We knew we had to write about mezcal after having spent an evening at Salmuera, a Latin restaurant and mezcalaria in Amsterdam. It was a typical Dutch november day, the kind where you accept the weather as it is and head out anyways. Salmuera quickly makes you forget the hardship of the rain and cold wind you had to endure on your way over there. The place was packed with a party-on atmosphere more than anything else. The food is great and worth a separate article in the future. Looking around we saw people having a great time at every single table. There wasn’t a person we saw who was not engaged in a conversation, smiling, eating and drinking. It seemed like the good life had concentrated itself in this place. It was a wonderful night. It was also the night we fell in love with mezcal.

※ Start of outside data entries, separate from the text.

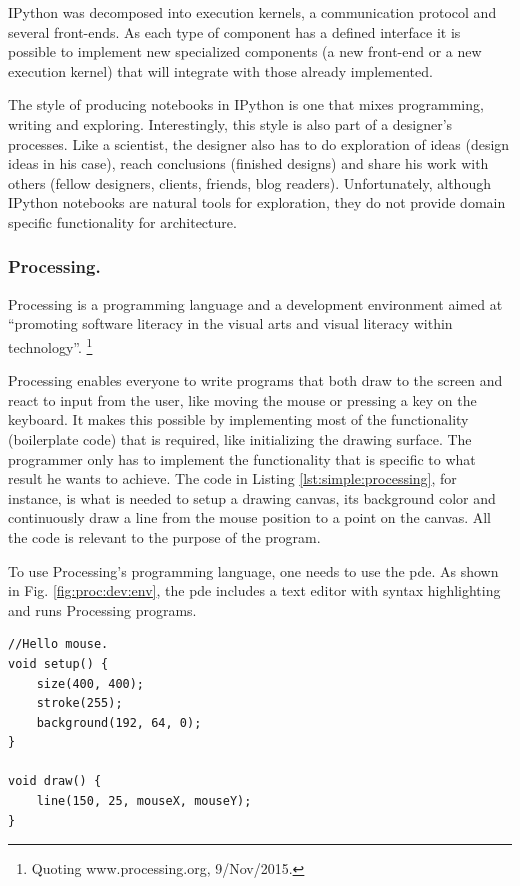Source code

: \documentclass{./llncs2e/llncs}
\begin{document}
	IPython was decomposed into execution kernels, a communication protocol and several front-ends. 
	As each type of component has a defined interface it is possible to implement new specialized components (a new front-end or a new execution kernel) that will integrate with those already implemented.
	
	The style of producing notebooks in IPython is one that mixes programming, writing and exploring. 
	Interestingly, this style is also part of a designer's processes. 
	Like a scientist, the designer also has to do exploration of ideas (design ideas in his case), reach conclusions (finished designs) and share his work with others (fellow designers, clients, friends, blog readers). 
	Unfortunately, although IPython notebooks are natural tools for exploration, they do not provide domain specific functionality for architecture.
	
	
\subsubsection{Processing.}
	Processing\cite{reas2007processing} is a programming language and a development environment aimed at ``promoting software literacy in the visual arts and visual literacy within technology''.
	\footnote{Quoting www.processing.org, 9/Nov/2015.}
	
	Processing enables everyone to write programs that both draw to the screen and react to input from the user, like moving the mouse or pressing a key on the keyboard.
	It makes this possible by implementing most of the functionality (boilerplate code) that is required, like initializing the drawing surface.
	The programmer only has to implement the functionality that is specific to what result he wants to achieve.
	The code in Listing \ref{lst:simple:processing}, for instance, is what is needed to setup a drawing canvas, its background color and continuously draw a line from the mouse position to a point on the canvas.
	All the code is relevant to the purpose of the program.
	
	To use Processing's programming language, one needs to use the \ac{pde}.
	As shown in Fig. \ref{fig:proc:dev:env}, the \ac{pde} includes a text editor with syntax highlighting and runs Processing programs.

	\lstset{ %
		basicstyle=\tt\small,
		numbers=left,
		numberstyle=\tt\small,
		frame=lines,
	}
	\begin{lstlisting}[caption={A simple Processing sketch.},label={lst:simple:processing},float]
//Hello mouse.
void setup() {
	size(400, 400);
	stroke(255);
	background(192, 64, 0);
}

void draw() {
	line(150, 25, mouseX, mouseY);
}
	\end{lstlisting}
	
\end{document}

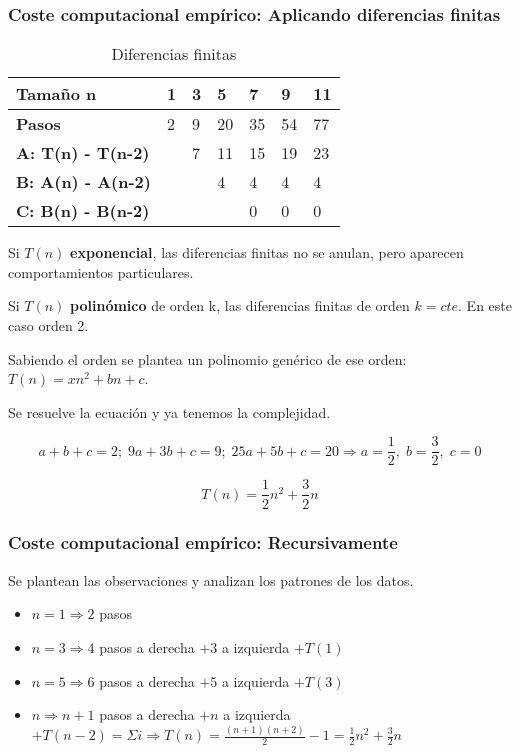 \subsubsection{Coste computacional empírico: Aplicando diferencias finitas}
\begin{table}[H]
	\begin{tabular}{|l|l|l|l|l|l|l|}
		\hline
		Tamaño n                  & \textbf{1} & \textbf{3} & \textbf{5} & \textbf{7} & \textbf{9} & \textbf{11} \\ \hline
		\textbf{Pasos}            & 2          & 9          & 20         & 35         & 54         & 77          \\ \hline
		\textbf{A: T(n) - T(n-2)} &            & 7          & 11         & 15         & 19         & 23          \\ \hline
		\textbf{B: A(n) - A(n-2)} &            &            & 4          & 4          & 4          & 4           \\ \hline
		\textbf{C: B(n) - B(n-2)} &            &            &            & 0          & 0          & 0           \\ \hline
	\end{tabular}
	\caption{Diferencias finitas}
\end{table}

Si $T(n)$ \textbf{exponencial}, las diferencias finitas no se anulan, pero aparecen comportamientos particulares.

Si $T(n)$ \textbf{polinómico} de orden k, las diferencias finitas de orden $k=cte$. En este caso orden 2.

Sabiendo el orden se plantea un polinomio genérico de ese orden: $T(n)=xn^2+bn+c$.

Se resuelve la ecuación y ya tenemos la complejidad.

$$a+b+c=2;\; 9a+3b+c=9;\; 25a+5b+c=20 \Rightarrow a=\frac{1}{2},\; b=\frac{3}{2},\; c=0$$

$$T(n)=\frac{1}{2}n^2+\frac{3}{2}n$$

\subsubsection{Coste computacional empírico: Recursivamente}
Se plantean las observaciones y analizan los patrones de los datos.

\begin{itemize}
	\item $n=1 \Rightarrow 2$ pasos
	\item $n=3 \Rightarrow 4$ pasos a derecha $+ 3$ a izquierda $+ T(1)$
	\item $n=5 \Rightarrow 6$ pasos a derecha $+ 5$ a izquierda $+ T(3)$
	\item $n \Rightarrow n+1$ pasos a derecha $+ n$ a izquierda $+ T(n-2) = \Sigma i \Rightarrow T(n)=\frac{(n+1)(n+2)}{2}-1=\frac{1}{2}n^2+\frac{3}{2}n$
\end{itemize}

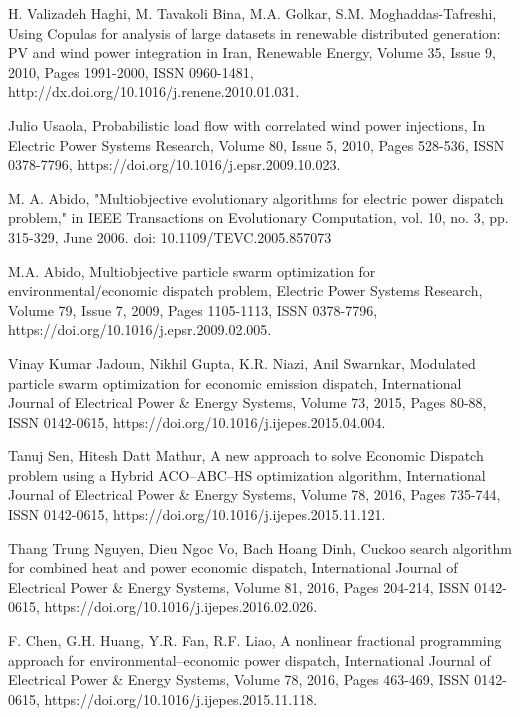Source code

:\begin{thebibliography}{99}
\begin{singlespace}
H. Valizadeh Haghi, M. Tavakoli Bina, M.A. Golkar, S.M. Moghaddas-Tafreshi, Using Copulas for analysis of large datasets in renewable distributed generation: PV and wind power integration in Iran, Renewable Energy, Volume 35, Issue 9, 2010, Pages 1991-2000, ISSN 0960-1481, http://dx.doi.org/10.1016/j.renene.2010.01.031.

Julio Usaola, Probabilistic load flow with correlated wind power injections, In Electric Power Systems Research, Volume 80, Issue 5, 2010, Pages 528-536, ISSN 0378-7796, https://doi.org/10.1016/j.epsr.2009.10.023.

 M. A. Abido, "Multiobjective evolutionary algorithms for electric power dispatch problem," in IEEE Transactions on Evolutionary Computation, vol. 10, no. 3, pp. 315-329, June 2006.
doi: 10.1109/TEVC.2005.857073

 M.A. Abido, Multiobjective particle swarm optimization for environmental/economic dispatch problem, Electric Power Systems Research, Volume 79, Issue 7, 2009, Pages 1105-1113, ISSN 0378-7796, https://doi.org/10.1016/j.epsr.2009.02.005.

 Vinay Kumar Jadoun, Nikhil Gupta, K.R. Niazi, Anil Swarnkar, Modulated particle swarm optimization for economic emission dispatch, International Journal of Electrical Power \& Energy Systems, Volume 73, 2015, Pages 80-88, ISSN 0142-0615, https://doi.org/10.1016/j.ijepes.2015.04.004.

Tanuj Sen, Hitesh Datt Mathur, A new approach to solve Economic Dispatch problem using a Hybrid ACO–ABC–HS optimization algorithm, International Journal of Electrical Power \& Energy Systems, Volume 78, 2016, Pages 735-744, ISSN 0142-0615, https://doi.org/10.1016/j.ijepes.2015.11.121.

 Thang Trung Nguyen, Dieu Ngoc Vo, Bach Hoang Dinh, Cuckoo search algorithm for combined heat and power economic dispatch, International Journal of Electrical Power \& Energy Systems, Volume 81, 2016, Pages 204-214, ISSN 0142-0615, https://doi.org/10.1016/j.ijepes.2016.02.026.

 F. Chen, G.H. Huang, Y.R. Fan, R.F. Liao, A nonlinear fractional programming approach for environmental–economic power dispatch, International Journal of Electrical Power \& Energy Systems, Volume 78, 2016, Pages 463-469, ISSN 0142-0615, https://doi.org/10.1016/j.ijepes.2015.11.118.


\end{singlespace}
\end{thebibliography}
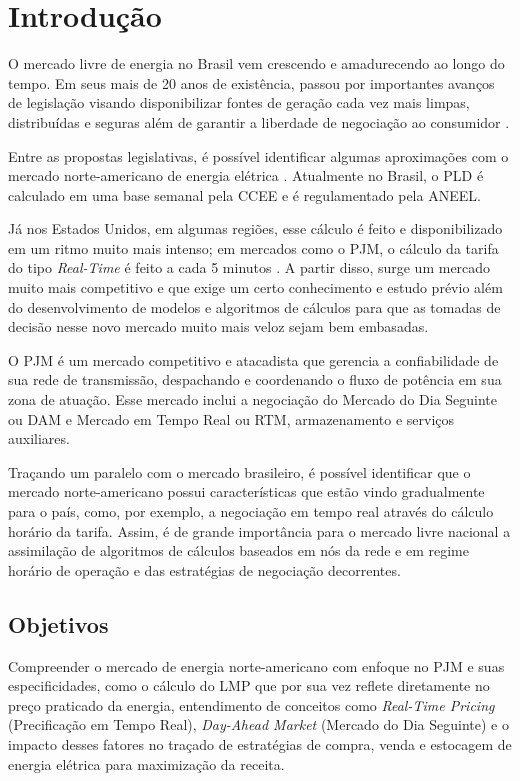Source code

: \chapter[Introdução]{Introdução}
\label{intro}

O mercado livre de energia no Brasil vem crescendo e amadurecendo ao longo do tempo. Em seus mais de 20 anos de existência, passou por importantes avanços de legislação visando disponibilizar fontes de geração cada vez mais limpas, distribuídas e seguras além de garantir a liberdade de negociação ao consumidor \cite{folha2018ml}. 

Entre as propostas legislativas, é possível identificar algumas aproximações com o mercado norte-americano de energia elétrica \cite{ccee2018}. Atualmente no Brasil, o \ac{PLD} é calculado em uma base semanal pela \ac{CCEE} e é regulamentado pela \ac{ANEEL}. 

Já nos Estados Unidos, em algumas regiões, esse cálculo é feito e disponibilizado em um ritmo muito mais intenso; em mercados como o PJM, o cálculo da tarifa do tipo \textit{Real-Time} é feito a cada 5 minutos \cite{pjmEnergyMarket}. A partir disso, surge um mercado muito mais competitivo e que exige um certo conhecimento e estudo prévio além do desenvolvimento de modelos e algoritmos de cálculos para que as tomadas de decisão nesse novo mercado muito mais veloz sejam bem embasadas.

O PJM é um mercado competitivo e atacadista que gerencia a confiabilidade de sua rede de transmissão, despachando e coordenando o fluxo de potência em sua zona de atuação. Esse mercado inclui a negociação do Mercado do Dia Seguinte ou \ac{DAM} e Mercado em Tempo Real ou \ac{RTM}, armazenamento e serviços auxiliares. \cite{fercPJM}

Traçando um paralelo com o mercado brasileiro, é possível identificar que o mercado norte-americano possui características que estão vindo gradualmente para o país, como, por exemplo, a negociação em tempo real através do cálculo horário da tarifa. Assim, é de grande importância para o mercado livre nacional a assimilação de algoritmos de cálculos baseados em nós da rede e em regime horário de operação e das estratégias de negociação decorrentes.

\section{Objetivos}

Compreender o mercado de energia norte-americano com enfoque no PJM e suas especificidades, como o cálculo do \ac{LMP} que por sua vez reflete diretamente no preço praticado da energia, entendimento de conceitos como \textit{Real-Time Pricing} (Precificação em Tempo Real), \textit{Day-Ahead Market} (Mercado do Dia Seguinte) e o impacto desses fatores no traçado de estratégias de compra, venda e estocagem de energia elétrica para maximização da receita. 

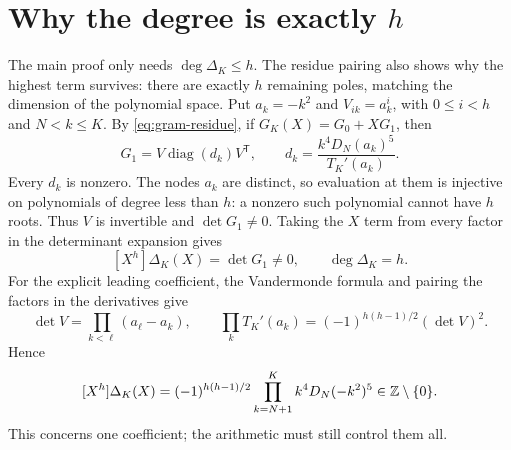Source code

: \section{Why the degree is exactly \texorpdfstring{\(h\)}{h}}\label{sec:exact-degree}

The main proof only needs \(\deg\Delta_K\le h\). The residue pairing
also shows why the highest term survives: there are exactly \(h\)
remaining poles, matching the dimension of the polynomial space.
Put \(a_k=-k^2\) and \(V_{ik}=a_k^i\), with \(0\le i<h\) and \(N<k\le K\).
By \eqref{eq:gram-residue}, if \(G_K(X)=G_0+XG_1\), then
\[
 G_1=V\operatorname{diag}(d_k)V^{\mathsf T},\qquad
 d_k=\frac{k^4D_N(a_k)^5}{T_K'(a_k)}.
\]
Every \(d_k\) is nonzero. The nodes \(a_k\) are distinct, so evaluation
at them is injective on polynomials of degree less than \(h\):
a nonzero such polynomial cannot have \(h\) roots. Thus \(V\) is
invertible and \(\det G_1\ne0\). Taking the \(X\) term from every factor
in the determinant expansion gives
\[
 [X^h]\Delta_K(X)=\det G_1\ne0,\qquad \deg\Delta_K=h.
\]
For the explicit leading coefficient, the Vandermonde formula and
pairing the factors in the derivatives give
\[
 \det V=\prod_{k<\ell}(a_\ell-a_k),\qquad
 \prod_k T_K'(a_k)=(-1)^{h(h-1)/2}(\det V)^2.
\]
Hence
\[
 [X^h]\Delta_K(X)
 =(-1)^{h(h-1)/2}\prod_{k=N+1}^K k^4D_N(-k^2)^5
 \in\mathbb Z\setminus\{0\}.
\]
This concerns one coefficient; the arithmetic must still control them all.
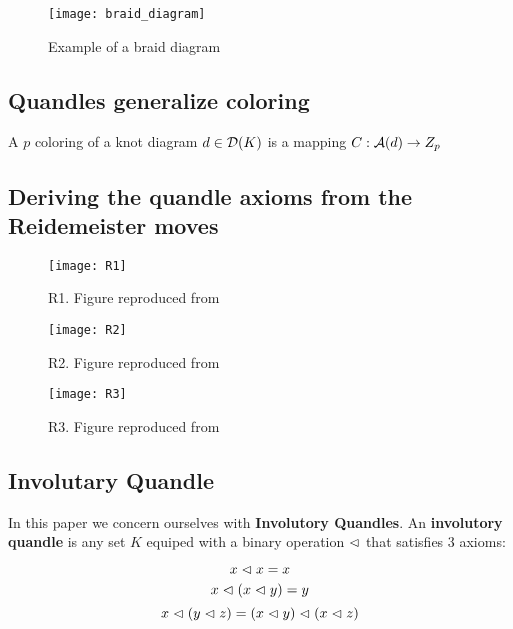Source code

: \documentclass[paper.tex]{subfiles}
\begin{document}
\begin{figure}[h]
  \centering
  \texttt{[image: braid\_diagram]}
  \caption{Example of a braid diagram}\label{fig:braid_diagram}
\end{figure}



\subsection{Quandles generalize coloring}

A $p$ coloring of a knot diagram $d \in \operatorname{\mathcal{D}}(K)$ is a mapping $C: \mathcal{A}(d) \to Z_p$

\subsection{Deriving the quandle axioms from the Reidemeister moves}
\label{sec:quandle_axioms}


\begin{figure}[h]
  \centering
  \texttt{[image: R1]}
  \caption{R1. Figure reproduced from~\cite{Cusick}}\label{fig:r1}
\end{figure}

\begin{figure}[h]
  \centering
  \texttt{[image: R2]}
  \caption{R2. Figure reproduced from~\cite{Cusick}}\label{fig:r2}
\end{figure}

\begin{figure}[h]
  \centering
  \texttt{[image: R3]}
  \caption{R3. Figure reproduced from~\cite{Cusick}}\label{fig:r3}
\end{figure}



\subsection{Involutary Quandle}
In this paper we concern ourselves with \textbf{Involutory Quandles}. An \textbf{involutory quandle} is any set $K$ equiped with a binary operation $\vartriangleleft$ that satisfies $3$ axioms:

\begin{equation}
	x \vartriangleleft x = x
\end{equation}
\begin{equation}
	x \vartriangleleft (x \vartriangleleft y) = y \\
\end{equation}
\begin{equation}
	x \vartriangleleft (y \vartriangleleft z) = (x \vartriangleleft y) \vartriangleleft (x \vartriangleleft z) \\
\end{equation}
\end{document}
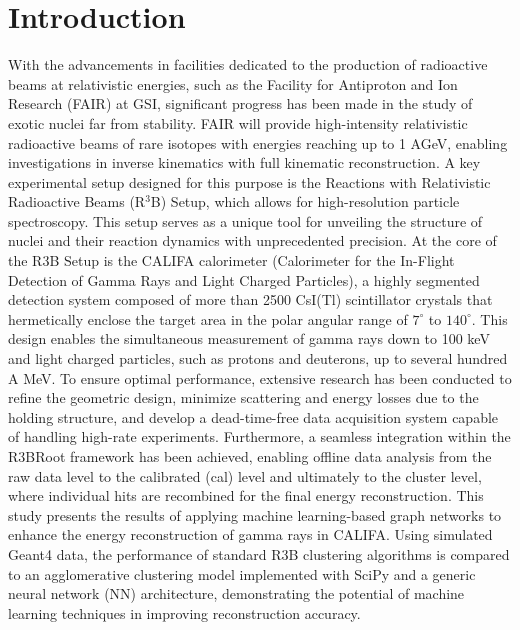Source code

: \documentclass[final,5p,times,twocolumn]{elsarticle}
\begin{document}



\section{Introduction}
\label{sec:intro}
With the advancements in facilities dedicated to the production of radioactive beams at relativistic energies, such as the Facility for Antiproton and Ion Research (FAIR) at GSI, significant progress has been made in the study of exotic nuclei far from stability\cite{kalantar2024experiments}. FAIR will provide high-intensity relativistic radioactive beams of rare isotopes with energies reaching up to 1 AGeV, enabling investigations in inverse kinematics with full kinematic reconstruction\cite{leifels2025status}.
A key experimental setup designed for this purpose is the Reactions with Relativistic Radioactive Beams (R$^3$B) Setup, which allows for high-resolution particle spectroscopy. This setup serves as a unique tool for unveiling the structure of nuclei and their reaction dynamics with unprecedented precision.\newline
At the core of the R3B Setup is the CALIFA calorimeter (Calorimeter for the In-Flight Detection of Gamma Rays and Light Charged Particles), a highly segmented detection system composed of more than 2500 CsI(Tl) scintillator crystals that hermetically enclose the target area in the polar angular range of $7^\circ$ to $140^\circ$. This design enables the simultaneous measurement of gamma rays down to 100 keV and light charged particles, such as protons and deuterons, up to several hundred A MeV. To ensure optimal performance, extensive research has been conducted to refine the geometric design, minimize scattering and energy losses due to the holding structure, and develop a dead-time-free data acquisition system capable of handling high-rate experiments. Furthermore, a seamless integration within the R3BRoot framework has been achieved, enabling offline data analysis from the raw data level to the calibrated (cal) level and ultimately to the cluster level, where individual hits are recombined for the final energy reconstruction.\newline
This study presents the results of applying machine learning-based graph networks to enhance the energy reconstruction of gamma rays in CALIFA. Using simulated Geant4 data, the performance of standard R3B clustering algorithms is compared to an agglomerative clustering model implemented with SciPy and a generic neural network (NN) architecture, demonstrating the potential of machine learning techniques in improving reconstruction accuracy.\newline
\end{document}
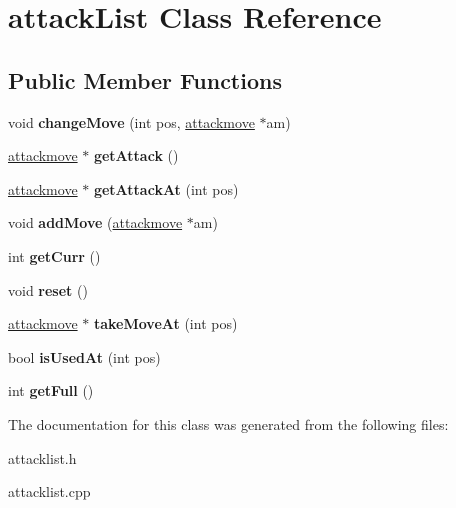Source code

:\hypertarget{classattack_list}{\section{attack\-List Class Reference}
\label{classattack_list}
}
\subsection*{Public Member Functions}
\begin{DoxyCompactItemize}
\item 
\hypertarget{classattack_list_a8bf01a96841205373a2b179c251f6388}{void {\bfseries change\-Move} (int pos, \hyperlink{classattackmove}{attackmove} $\ast$am)}\label{classattack_list_a8bf01a96841205373a2b179c251f6388}

\item 
\hypertarget{classattack_list_acc9d91fc5f10690b2516c123f13f0342}{\hyperlink{classattackmove}{attackmove} $\ast$ {\bfseries get\-Attack} ()}\label{classattack_list_acc9d91fc5f10690b2516c123f13f0342}

\item 
\hypertarget{classattack_list_a40cb4a49c6403918add3cb4a7043788b}{\hyperlink{classattackmove}{attackmove} $\ast$ {\bfseries get\-Attack\-At} (int pos)}\label{classattack_list_a40cb4a49c6403918add3cb4a7043788b}

\item 
\hypertarget{classattack_list_af20e3de4d59258a9e582dc121f0c4bf7}{void {\bfseries add\-Move} (\hyperlink{classattackmove}{attackmove} $\ast$am)}\label{classattack_list_af20e3de4d59258a9e582dc121f0c4bf7}

\item 
\hypertarget{classattack_list_a4efb6e2ae4c3c66b30dbd3e0cc9e330f}{int {\bfseries get\-Curr} ()}\label{classattack_list_a4efb6e2ae4c3c66b30dbd3e0cc9e330f}

\item 
\hypertarget{classattack_list_aef5ebb7304e4f34836a8676398765184}{void {\bfseries reset} ()}\label{classattack_list_aef5ebb7304e4f34836a8676398765184}

\item 
\hypertarget{classattack_list_aa18c2e5fa916658ca18e2d6c94c6fd25}{\hyperlink{classattackmove}{attackmove} $\ast$ {\bfseries take\-Move\-At} (int pos)}\label{classattack_list_aa18c2e5fa916658ca18e2d6c94c6fd25}

\item 
\hypertarget{classattack_list_a251544ca7d79dcaf59e064e6a48480cc}{bool {\bfseries is\-Used\-At} (int pos)}\label{classattack_list_a251544ca7d79dcaf59e064e6a48480cc}

\item 
\hypertarget{classattack_list_a75067d40efdb02cc7011ccd3feb519b9}{int {\bfseries get\-Full} ()}\label{classattack_list_a75067d40efdb02cc7011ccd3feb519b9}

\end{DoxyCompactItemize}


The documentation for this class was generated from the following files\-:\begin{DoxyCompactItemize}
\item 
attacklist.\-h\item 
attacklist.\-cpp\end{DoxyCompactItemize}
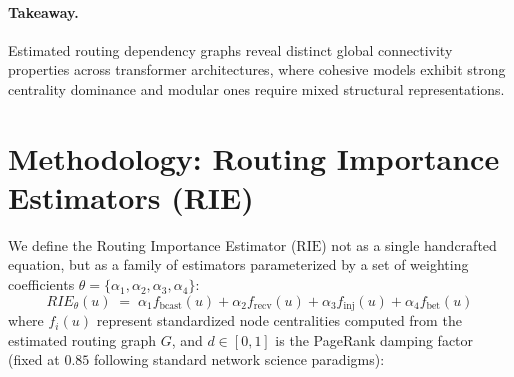 \documentclass[11pt,a4paper]{article}
\newcommand{\rie}{\text{RIE}}
\theoremstyle{definition}
\theoremstyle{plain}
\begin{document}
\paragraph{Takeaway.} Estimated routing dependency graphs reveal distinct global connectivity properties across transformer architectures, where cohesive models exhibit strong centrality dominance and modular ones require mixed structural representations.

\section{Methodology: Routing Importance Estimators (RIE)}
\label{sec:rie}

We define the Routing Importance Estimator ($\rie$) not as a single handcrafted equation, but as a family of estimators parameterized by a set of weighting coefficients $\theta = \{\alpha_1, \alpha_2, \alpha_3, \alpha_4\}$:
\begin{equation}
    RIE_{\theta}(u) \;=\; \alpha_1 f_{\text{bcast}}(u) + \alpha_2 f_{\text{recv}}(u) + \alpha_3 f_{\text{inj}}(u) + \alpha_4 f_{\text{bet}}(u)
    \label{eq:rie_family}
\end{equation}
where $f_i(u)$ represent standardized node centralities computed from the estimated routing graph $G$, and $d \in [0,1]$ is the PageRank damping factor (fixed at $0.85$ following standard network science paradigms):
\end{document}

Mezcal is made, like tequila, from the agave plant, which is native to Mexico. Where tequila is made specifically of the blue agave (or agave tequilana) plant, mezcal is made from over 30 different agave species, although in reality there are around 7 agave plants most used. Mezcal has traditionally been handcrafted by small-scale producers using methods that have been passed down from generation to generation. So if you drink mezcal, you know that you are drinking something quite unique and with a history.

There are two types of mezcal: those made 100% of the agave plant and those with at least 80% agave and mixed with other ingredients. Both have four categories: white mezcal is clear and not aged, golden (dorado) is not aged but a colouring agent is added, aged (reposed or añejado) has been aged in wood barrels between two to nine months and the añejo is aged for a minimum of 12 months. If the añejo is of 100% agave, it is typically aged for around 4 years.

The nice thing about the taste of mezcal is that is has a strong smoky flavour. We love the taste but also the variety. You can try mezcal made of different agave plants, aged or non-aged, 100% pure or mixed. There are over 150 brands to choose from and most producers have their own unique way of producing the drink. So take your time and find your favourite, like you would find your favourite scotch, wine or beer.

We recommend to drink it straight, to really get a feel for the taste. But mezcal can also be used for cocktails. Be aware that the alcohol level in mezcal is quite high (up to 55%), so as always, drink responsibly and enjoy!